И только после этого в Чердыни начался большой свадебный пир, который протянулся до самых дождей. А потом Михаил провожал дочь в Кудымкар. На каюке Боега он доплыл до устья Колвы и там сошел на берег. Стоя на обрыве, он долго глядел вслед лодкам, пока те не скрылись за поворотом. Он помнил заплаканные и виноватые, и счастливые, и влюбленные глаза Аннушки, помнил, как цепко держались ее тонкие пальчики за рукав Боеговой кольчуги, — помнил и верил, верил в то, что эти двое будут счастливы друг с другом.

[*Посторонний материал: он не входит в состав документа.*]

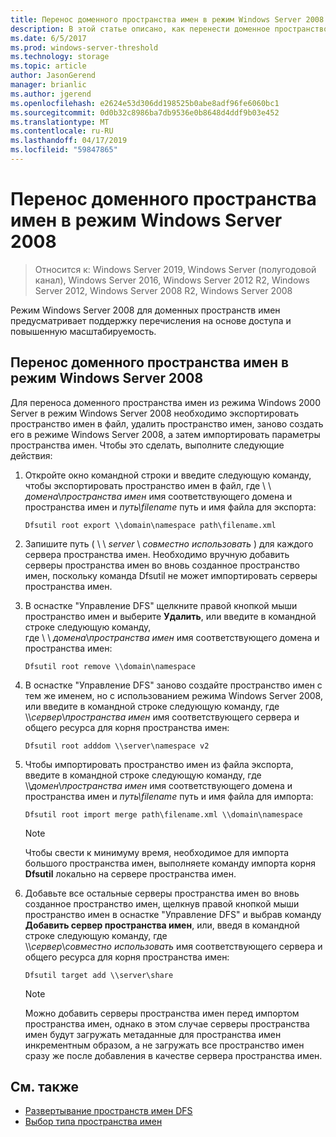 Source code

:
 ```yaml
---
title: Перенос доменного пространства имен в режим Windows Server 2008
description: В этой статье описано, как перенести доменное пространство имен в режим Windows Server 2008.
ms.date: 6/5/2017
ms.prod: windows-server-threshold
ms.technology: storage
ms.topic: article
author: JasonGerend
manager: brianlic
ms.author: jgerend
ms.openlocfilehash: e2624e53d306dd198525b0abe8adf96fe6060bc1
ms.sourcegitcommit: 0d0b32c8986ba7db9536e0b8648d4ddf9b03e452
ms.translationtype: MT
ms.contentlocale: ru-RU
ms.lasthandoff: 04/17/2019
ms.locfileid: "59847865"
---
```

# <a name="migrate-a-domain-based-namespace-to-windows-server-2008-mode"></a>Перенос доменного пространства имен в режим Windows Server 2008

> Относится к: Windows Server 2019, Windows Server (полугодовой канал), Windows Server 2016, Windows Server 2012 R2, Windows Server 2012, Windows Server 2008 R2, Windows Server 2008

Режим Windows Server 2008 для доменных пространств имен предусматривает поддержку перечисления на основе доступа и повышенную масштабируемость.

## <a name="to-migrate-a-domain-based-namespace-to-windows-server-2008-mode"></a>Перенос доменного пространства имен в режим Windows Server 2008

Для переноса доменного пространства имен из режима Windows 2000 Server в режим Windows Server 2008 необходимо экспортировать пространство имен в файл, удалить пространство имен, заново создать его в режиме Windows Server 2008, а затем импортировать параметры пространства имен. Чтобы это сделать, выполните следующие действия:

1.  Откройте окно командной строки и введите следующую команду, чтобы экспортировать пространство имен в файл, где \\ \\ *домена*\\*пространства имен* имя соответствующего домена и пространства имен и *путь\\filename* путь и имя файла для экспорта:
     ```
     Dfsutil root export \\domain\namespace path\filename.xml 
     ```
2.  Запишите путь ( \\ \\ *server* \\ *совместно использовать* ) для каждого сервера пространства имен. Необходимо вручную добавить серверы пространства имен во вновь созданное пространство имен, поскольку команда Dfsutil не может импортировать серверы пространства имен.
3.  В оснастке "Управление DFS" щелкните правой кнопкой мыши пространство имен и выберите **Удалить**, или введите в командной строке следующую команду, <br /> где \\ \\ *домена*\\*пространства имен* имя соответствующего домена и пространства имен:
     ```
     Dfsutil root remove \\domain\namespace
     ```
4.  В оснастке "Управление DFS" заново создайте пространство имен с тем же именем, но с использованием режима Windows Server 2008, или введите в командной строке следующую команду, где <br /> \\\\*сервер*\\*пространства имен* имя соответствующего сервера и общего ресурса для корня пространства имен:
     ```
     Dfsutil root adddom \\server\namespace v2
     ```
5.  Чтобы импортировать пространство имен из файла экспорта, введите в командной строке следующую команду, где <br /> \\\\*домен*\\*пространства имен* имя соответствующего домена и пространства имен и *путь\\filename* путь и имя файла для импорта:
     ```
     Dfsutil root import merge path\filename.xml \\domain\namespace
     ```

    > [!NOTE]
    > Чтобы свести к минимуму время, необходимое для импорта большого пространства имен, выполняете команду импорта корня **Dfsutil** локально на сервере пространства имен.
6.  Добавьте все остальные серверы пространства имен во вновь созданное пространство имен, щелкнув правой кнопкой мыши пространство имен в оснастке "Управление DFS" и выбрав команду **Добавить сервер пространства имен**, или, введя в командной строке следующую команду, где <br /> \\\\*сервер*\\*совместно использовать* имя соответствующего сервера и общего ресурса для корня пространства имен:
     ```
     Dfsutil target add \\server\share 
     ```

    > [!NOTE]
    > Можно добавить серверы пространства имен перед импортом пространства имен, однако в этом случае серверы пространства имен будут загружать метаданные для пространства имен инкрементным образом, а не загружать все пространство имен сразу же после добавления в качестве сервера пространства имен.

## <a name="see-also"></a>См. также
-   [Развертывание пространств имен DFS](deploying-dfs-namespaces.md)
-   [Выбор типа пространства имен](choose-a-namespace-type.md)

И там, на берегу затянутой дождем Колвы, он впервые ощутил, что в жизни своей все главное уже сделал, обрел судьбу и любовь, врос в эту землю кровью дорогих людей, и теперь пусть даже он исчезнет — все равно уже он продолжится в своих делах славой своего города, продлится в веках своими будущими внуками.
Глава 30
Огонь Полюда
Волки вышли. Вольга зубами стащил рукавицу и натянул лук, на котором уже была прилажена стрела. Матерый вожак уловил движение за высокими, но редкими кольями ограды, отпрыгнул — и повалился со стрелой в шее. Он вскочил заново, нелепо заскакал по сугробам боком в сторону, хрипя, опять упал, задергался и затих. Другие волки его стаи уже скрылись в подлеске, но Вольга знал: они молодые, их голод сильнее их слабого ума, значит, помявшись, они все равно сожрут вожака и отстанут от аргиша.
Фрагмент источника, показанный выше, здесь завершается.